Although Ikebukuro is popular among young people partly because of the nearby Rikkyo University campus and the Sunshine 60 skyscraper building, there was deep shock in Toshima Ward, which includes the Ikebukuro district, in May last year.
Toshima was the only one of Tokyo's 23 wards that was listed as a municipality that could disappear as a residential area in the future.
The municipalities were predicted to see a drastic decrease in the number of young women, which could make administrative services impossible to provide.
The ward office felt a strong sense of urgency and has made full-fledged efforts to promote Ikebukuro.
First, it promoted the district as an anime centre for women. There is a street there called Otome Road, where stores with specialty goods related to anime and comics for women have increased in number.

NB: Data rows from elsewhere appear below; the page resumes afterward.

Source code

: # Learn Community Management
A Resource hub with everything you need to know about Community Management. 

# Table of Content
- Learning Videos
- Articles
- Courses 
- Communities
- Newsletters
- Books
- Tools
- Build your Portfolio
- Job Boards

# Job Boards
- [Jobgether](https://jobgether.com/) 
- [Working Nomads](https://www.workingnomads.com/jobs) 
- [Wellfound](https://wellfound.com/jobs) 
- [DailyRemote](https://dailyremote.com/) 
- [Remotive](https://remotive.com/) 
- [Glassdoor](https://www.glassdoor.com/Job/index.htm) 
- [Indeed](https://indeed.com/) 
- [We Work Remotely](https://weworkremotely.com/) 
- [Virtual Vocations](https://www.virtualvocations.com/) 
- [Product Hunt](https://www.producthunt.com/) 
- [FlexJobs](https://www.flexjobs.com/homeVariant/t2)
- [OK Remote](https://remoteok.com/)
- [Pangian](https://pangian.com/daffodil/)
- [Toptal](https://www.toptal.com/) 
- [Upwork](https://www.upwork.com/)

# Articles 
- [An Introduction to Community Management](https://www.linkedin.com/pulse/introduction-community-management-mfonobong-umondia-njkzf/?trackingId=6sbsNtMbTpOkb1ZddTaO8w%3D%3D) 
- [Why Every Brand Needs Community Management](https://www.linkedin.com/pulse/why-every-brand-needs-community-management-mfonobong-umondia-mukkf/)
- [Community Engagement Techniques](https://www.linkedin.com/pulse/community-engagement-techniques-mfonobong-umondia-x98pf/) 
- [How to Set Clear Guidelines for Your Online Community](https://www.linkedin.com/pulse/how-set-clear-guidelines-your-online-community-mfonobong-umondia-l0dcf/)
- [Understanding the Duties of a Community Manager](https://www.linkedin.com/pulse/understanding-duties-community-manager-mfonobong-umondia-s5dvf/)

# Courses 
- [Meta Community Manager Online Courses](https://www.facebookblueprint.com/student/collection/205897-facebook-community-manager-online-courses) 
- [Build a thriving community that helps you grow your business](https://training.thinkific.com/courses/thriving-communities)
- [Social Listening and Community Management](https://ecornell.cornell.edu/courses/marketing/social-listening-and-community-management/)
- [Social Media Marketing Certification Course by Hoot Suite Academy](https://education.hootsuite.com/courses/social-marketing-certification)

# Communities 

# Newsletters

There has also been a rise in other kinds of stores for women. Otome Road became popular and thus anime fans pay great attention to the area.
The ward office has picked up on the trend: Toshima Ward Mayor Yukio Takano participated in a Halloween event in October last year, dressing as a number of popular anime characters.

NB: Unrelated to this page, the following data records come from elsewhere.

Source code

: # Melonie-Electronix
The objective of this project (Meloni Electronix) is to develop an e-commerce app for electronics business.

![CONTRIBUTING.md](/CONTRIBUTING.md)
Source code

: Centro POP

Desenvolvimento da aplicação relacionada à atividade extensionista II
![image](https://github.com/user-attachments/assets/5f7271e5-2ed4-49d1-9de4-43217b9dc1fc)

And an event for female anime fans in November last year, held in co-operation with the ward government, attracted 30,000 fans in two days.
Sayaka Watanabe, a 22-year-old anime fan who visited Ikebukuro from Saitama Prefecture, said: "I got so excited just being here. I can't imagine this area would disappear."
She had previously enjoyed going to the Akihabara district, but now "I absolutely prefer Ikebukuro," she said in a serious tone.
In co-operation with private-sector entities, the ward office has implemented a series of unique efforts.
They include gatherings of local female residents to discuss how to create better living conditions where people raising children can feel comfortable, lectures about how to utilize real estate to attract young people as customers, and concerts that infants under the age of 1 can attend.
A section chief in charge of projects at the ward office takes a proactive position on the shocking prediction.
"The prediction pointed out the future risks to this ward, so we can use it as a springboard to raise the levels of our administrative services," he said.
Will the day come when the ward can wipe out its image as a city with the potential to disappear?